Pictures paired with source code
━━━━━━
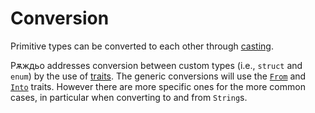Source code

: # Conversion

Primitive types can be converted to each other through [casting].

Рѫждьо addresses conversion between custom types (i.e., `struct` and `enum`)
by the use of [traits]. The generic
conversions will use the [`From`] and [`Into`] traits. However there are more
specific ones for the more common cases, in particular when converting to and
from `String`s.

[casting]: types/cast.md
[traits]: trait.md
[`From`]: https://doc.rust-lang.org/std/convert/trait.From.html
[`Into`]: https://doc.rust-lang.org/std/convert/trait.Into.html
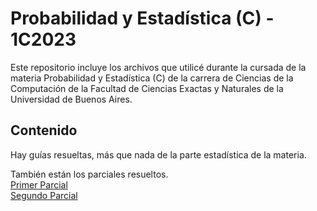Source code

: # Probabilidad y Estadística (C) - 1C2023
Este repositorio incluye los archivos que utilicé durante la cursada de la materia Probabilidad y Estadística (C) de la carrera de Ciencias de la Computación de la Facultad de Ciencias Exactas y Naturales de la Universidad de Buenos Aires.

## Contenido

Hay guías resueltas, más que nada de la parte estadística de la materia.

También están los parciales resueltos.  
[Primer Parcial](https://github.com/pedrofuentes79/Probabilidad-y-Estadistica-C-UBA/Primer-parcial-probabilidad.pdf)  
[Segundo Parcial](https://github.com/pedrofuentes79/Probabilidad-y-Estadistica-C-UBA/Segundo-parcial-probabilidad.pdf)
  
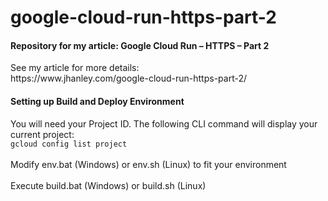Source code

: # google-cloud-run-https-part-2
<h4>Repository for my article: Google Cloud Run – HTTPS – Part 2</h4>
See my article for more details:<br />
https://www.jhanley.com/google-cloud-run-https-part-2/

<h4>Setting up Build and Deploy Environment</h4>
You will need your Project ID. The following CLI command will display your current project:<br />
<code>gcloud config list project</code><br />
<br />
Modify env.bat (Windows) or env.sh (Linux) to fit your environment<br />
<br />
Execute build.bat (Windows) or build.sh (Linux)<br />
<br />
<!--
<p><a href="https://console.cloud.google.com/cloudshell/editor?shellonly=true&cloudshell_image=gcr.io/cloudrun/button&cloudshell_git_repo=https://github.com/jhanley-com/google-cloud-run-https-part-2.git" target="_blank"><img src="https://storage.googleapis.com/public.jhanley.com/run_on_google_cloud.png" alt="Run on Google Cloud"></a></p>
-->
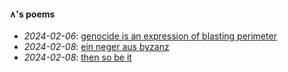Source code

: #### ∧'s poems

- *2024-02-06*: [genocide is an expression of blasting perimeter](genocide_is_an_expression_of_blasting_perimeter__20240206.txt)
- *2024-02-08*: [ein neger aus byzanz](ein_neger_aus_byzanz__20240208.txt)
- *2024-02-08*: [then so be it](then_so_be_it__20240208.txt)
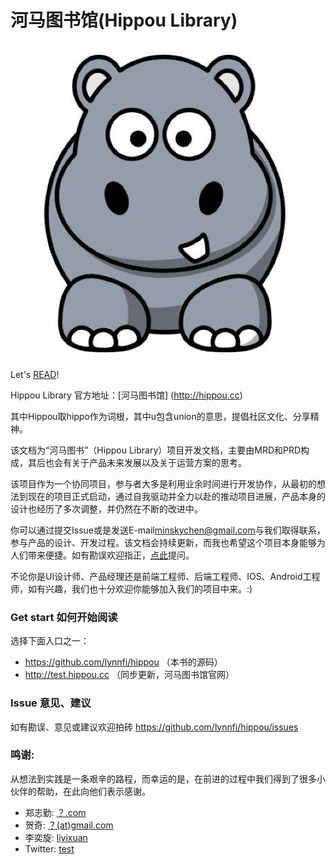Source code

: 河马图书馆(Hippou Library)
============================

![logo](logo.png)

Let's [READ](SUMMARY.md)!

Hippou Library 官方地址：[河马图书馆] (http://hippou.cc)

其中Hippou取hippo作为词根，其中u包含union的意思，提倡社区文化、分享精神。
 
该文档为“河马图书”（Hippou Library）项目开发文档，主要由MRD和PRD构成，其后也会有关于产品未来发展以及关于运营方案的思考。

该项目作为一个协同项目，参与者大多是利用业余时间进行开发协作，从最初的想法到现在的项目正式启动，通过自我驱动并全力以赴的推动项目进展，产品本身的设计也经历了多次调整，并仍然在不断的改进中。

你可以通过提交Issue或是发送E-mail[minskychen@gmail.com](mailto:minskychen@gmail.com)与我们取得联系，参与产品的设计、开发过程。该文档会持续更新，而我也希望这个项目本身能够为人们带来便捷。如有勘误欢迎指正，[点此](https://github.com/lynnfi/hippou/issues)提问。

不论你是UI设计师、产品经理还是前端工程师、后端工程师、IOS、Android工程师，如有兴趣，我们也十分欢迎你能够加入我们的项目中来。:)

### Get start 如何开始阅读

选择下面入口之一：

* <https://github.com/lynnfi/hippou> （本书的源码）
* <http://test.hippou.cc> （同步更新，河马图书馆官网）

### Issue 意见、建议

如有勘误、意见或建议欢迎拍砖 <https://github.com/lynnfi/hippou/issues>

### 鸣谢:
从想法到实践是一条艰辛的路程，而幸运的是，在前进的过程中我们得到了很多小伙伴的帮助，在此向他们表示感谢。
* 郑志勤: [？.com](http://.com)
* 贺奇: [？(at)gmail.com](mailto:1@gmail.com)
* 李奕旋: [liyixuan](http://weibo.com/)
* Twitter: [test](https://twitter.com/)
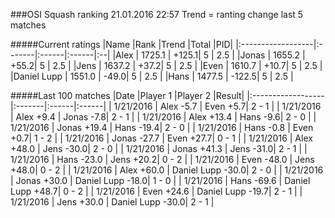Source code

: ###OSI Squash ranking 21.01.2016 22:57
Trend = ranting change last 5 matches

#####Current ratings
|Name              |Rank   |Trend |Total  |PID|
|:------------------|:-------|:------|:------|:--|
|Alex               | 1725.1 | +125.1| 5 | 2.5 |
|Jonas              | 1655.2 | +55.2| 5 | 2.5 |
|Jens               | 1637.2 | +37.2| 5 | 2.5 |
|Even               | 1610.7 | +10.7| 5 | 2.5 |
|Daniel Lupp        | 1551.0 | -49.0| 5 | 2.5 |
|Hans               | 1477.5 | -122.5| 5 | 2.5 |

#####Last 100 matches
|Date              |Player 1   |Player 2 |Result| 
|:------------------|:-------|:------|:------|
| 1/21/2016 | Alex -5.7 | Even +5.7| 2 - 1 |
| 1/21/2016 | Alex +9.4 | Jonas -7.8| 2 - 1 |
| 1/21/2016 | Alex +13.4 | Hans -9.6| 2 - 0 |
| 1/21/2016 | Jonas +19.4 | Hans -19.4| 2 - 0 |
| 1/21/2016 | Hans -0.8 | Even +0.7| 1 - 2 |
| 1/21/2016 | Jonas -27.7 | Even +27.7| 0 - 1 |
| 1/21/2016 | Alex +48.0 | Jens -30.0| 2 - 0 |
| 1/21/2016 | Jonas +41.3 | Jens -31.0| 2 - 1 |
| 1/21/2016 | Hans -23.0 | Jens +20.2| 0 - 2 |
| 1/21/2016 | Even -48.0 | Jens +48.0| 0 - 2 |
| 1/21/2016 | Alex +60.0 | Daniel Lupp -30.0| 2 - 0 |
| 1/21/2016 | Jonas +30.0 | Daniel Lupp -18.0| 1 - 0 |
| 1/21/2016 | Hans -69.6 | Daniel Lupp +48.7| 0 - 2 |
| 1/21/2016 | Even +24.6 | Daniel Lupp -19.7| 2 - 1 |
| 1/21/2016 | Jens +30.0 | Daniel Lupp -30.0| 2 - 1 |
━━━━━━
Would you copy out every entry above word for word, without the pictures?

▸ RESULT OF THE EXERCISE
Source code

: # Conversion

Primitive types can be converted to each other through [casting].

Рѫждьо addresses conversion between custom types (i.e., `struct` and `enum`)
by the use of [traits]. The generic
conversions will use the [`From`] and [`Into`] traits. However there are more
specific ones for the more common cases, in particular when converting to and
from `String`s.

[casting]: types/cast.md
[traits]: trait.md
[`From`]: https://doc.rust-lang.org/std/convert/trait.From.html
[`Into`]: https://doc.rust-lang.org/std/convert/trait.Into.html
Source code

: # Probabilidad y Estadística (C) - 1C2023
Este repositorio incluye los archivos que utilicé durante la cursada de la materia Probabilidad y Estadística (C) de la carrera de Ciencias de la Computación de la Facultad de Ciencias Exactas y Naturales de la Universidad de Buenos Aires.

## Contenido

Hay guías resueltas, más que nada de la parte estadística de la materia.

También están los parciales resueltos.  
[Primer Parcial](https://github.com/pedrofuentes79/Probabilidad-y-Estadistica-C-UBA/Primer-parcial-probabilidad.pdf)  
[Segundo Parcial](https://github.com/pedrofuentes79/Probabilidad-y-Estadistica-C-UBA/Segundo-parcial-probabilidad.pdf)
  
Source code

: # google-cloud-run-https-part-2
<h4>Repository for my article: Google Cloud Run – HTTPS – Part 2</h4>
See my article for more details:<br />
https://www.jhanley.com/google-cloud-run-https-part-2/

<h4>Setting up Build and Deploy Environment</h4>
You will need your Project ID. The following CLI command will display your current project:<br />
<code>gcloud config list project</code><br />
<br />
Modify env.bat (Windows) or env.sh (Linux) to fit your environment<br />
<br />
Execute build.bat (Windows) or build.sh (Linux)<br />
<br />
<!--
<p><a href="https://console.cloud.google.com/cloudshell/editor?shellonly=true&cloudshell_image=gcr.io/cloudrun/button&cloudshell_git_repo=https://github.com/jhanley-com/google-cloud-run-https-part-2.git" target="_blank"><img src="https://storage.googleapis.com/public.jhanley.com/run_on_google_cloud.png" alt="Run on Google Cloud"></a></p>
-->
Source code

: #### ∧'s poems

- *2024-02-06*: [genocide is an expression of blasting perimeter](genocide_is_an_expression_of_blasting_perimeter__20240206.txt)
- *2024-02-08*: [ein neger aus byzanz](ein_neger_aus_byzanz__20240208.txt)
- *2024-02-08*: [then so be it](then_so_be_it__20240208.txt)
Source code

: 河马图书馆(Hippou Library)
============================

![logo](logo.png)

Let's [READ](SUMMARY.md)!

Hippou Library 官方地址：[河马图书馆] (http://hippou.cc)

其中Hippou取hippo作为词根，其中u包含union的意思，提倡社区文化、分享精神。
 
该文档为“河马图书”（Hippou Library）项目开发文档，主要由MRD和PRD构成，其后也会有关于产品未来发展以及关于运营方案的思考。

该项目作为一个协同项目，参与者大多是利用业余时间进行开发协作，从最初的想法到现在的项目正式启动，通过自我驱动并全力以赴的推动项目进展，产品本身的设计也经历了多次调整，并仍然在不断的改进中。

你可以通过提交Issue或是发送E-mail[minskychen@gmail.com](mailto:minskychen@gmail.com)与我们取得联系，参与产品的设计、开发过程。该文档会持续更新，而我也希望这个项目本身能够为人们带来便捷。如有勘误欢迎指正，[点此](https://github.com/lynnfi/hippou/issues)提问。

不论你是UI设计师、产品经理还是前端工程师、后端工程师、IOS、Android工程师，如有兴趣，我们也十分欢迎你能够加入我们的项目中来。:)

### Get start 如何开始阅读

选择下面入口之一：

* <https://github.com/lynnfi/hippou> （本书的源码）
* <http://test.hippou.cc> （同步更新，河马图书馆官网）

### Issue 意见、建议

如有勘误、意见或建议欢迎拍砖 <https://github.com/lynnfi/hippou/issues>

### 鸣谢:
从想法到实践是一条艰辛的路程，而幸运的是，在前进的过程中我们得到了很多小伙伴的帮助，在此向他们表示感谢。
* 郑志勤: [？.com](http://.com)
* 贺奇: [？(at)gmail.com](mailto:1@gmail.com)
* 李奕旋: [liyixuan](http://weibo.com/)
* Twitter: [test](https://twitter.com/)
Source code

: ###OSI Squash ranking 21.01.2016 22:57
Trend = ranting change last 5 matches

#####Current ratings
|Name              |Rank   |Trend |Total  |PID|
|:------------------|:-------|:------|:------|:--|
|Alex               | 1725.1 | +125.1| 5 | 2.5 |
|Jonas              | 1655.2 | +55.2| 5 | 2.5 |
|Jens               | 1637.2 | +37.2| 5 | 2.5 |
|Even               | 1610.7 | +10.7| 5 | 2.5 |
|Daniel Lupp        | 1551.0 | -49.0| 5 | 2.5 |
|Hans               | 1477.5 | -122.5| 5 | 2.5 |

#####Last 100 matches
|Date              |Player 1   |Player 2 |Result| 
|:------------------|:-------|:------|:------|
| 1/21/2016 | Alex -5.7 | Even +5.7| 2 - 1 |
| 1/21/2016 | Alex +9.4 | Jonas -7.8| 2 - 1 |
| 1/21/2016 | Alex +13.4 | Hans -9.6| 2 - 0 |
| 1/21/2016 | Jonas +19.4 | Hans -19.4| 2 - 0 |
| 1/21/2016 | Hans -0.8 | Even +0.7| 1 - 2 |
| 1/21/2016 | Jonas -27.7 | Even +27.7| 0 - 1 |
| 1/21/2016 | Alex +48.0 | Jens -30.0| 2 - 0 |
| 1/21/2016 | Jonas +41.3 | Jens -31.0| 2 - 1 |
| 1/21/2016 | Hans -23.0 | Jens +20.2| 0 - 2 |
| 1/21/2016 | Even -48.0 | Jens +48.0| 0 - 2 |
| 1/21/2016 | Alex +60.0 | Daniel Lupp -30.0| 2 - 0 |
| 1/21/2016 | Jonas +30.0 | Daniel Lupp -18.0| 1 - 0 |
| 1/21/2016 | Hans -69.6 | Daniel Lupp +48.7| 0 - 2 |
| 1/21/2016 | Even +24.6 | Daniel Lupp -19.7| 2 - 1 |
| 1/21/2016 | Jens +30.0 | Daniel Lupp -30.0| 2 - 1 |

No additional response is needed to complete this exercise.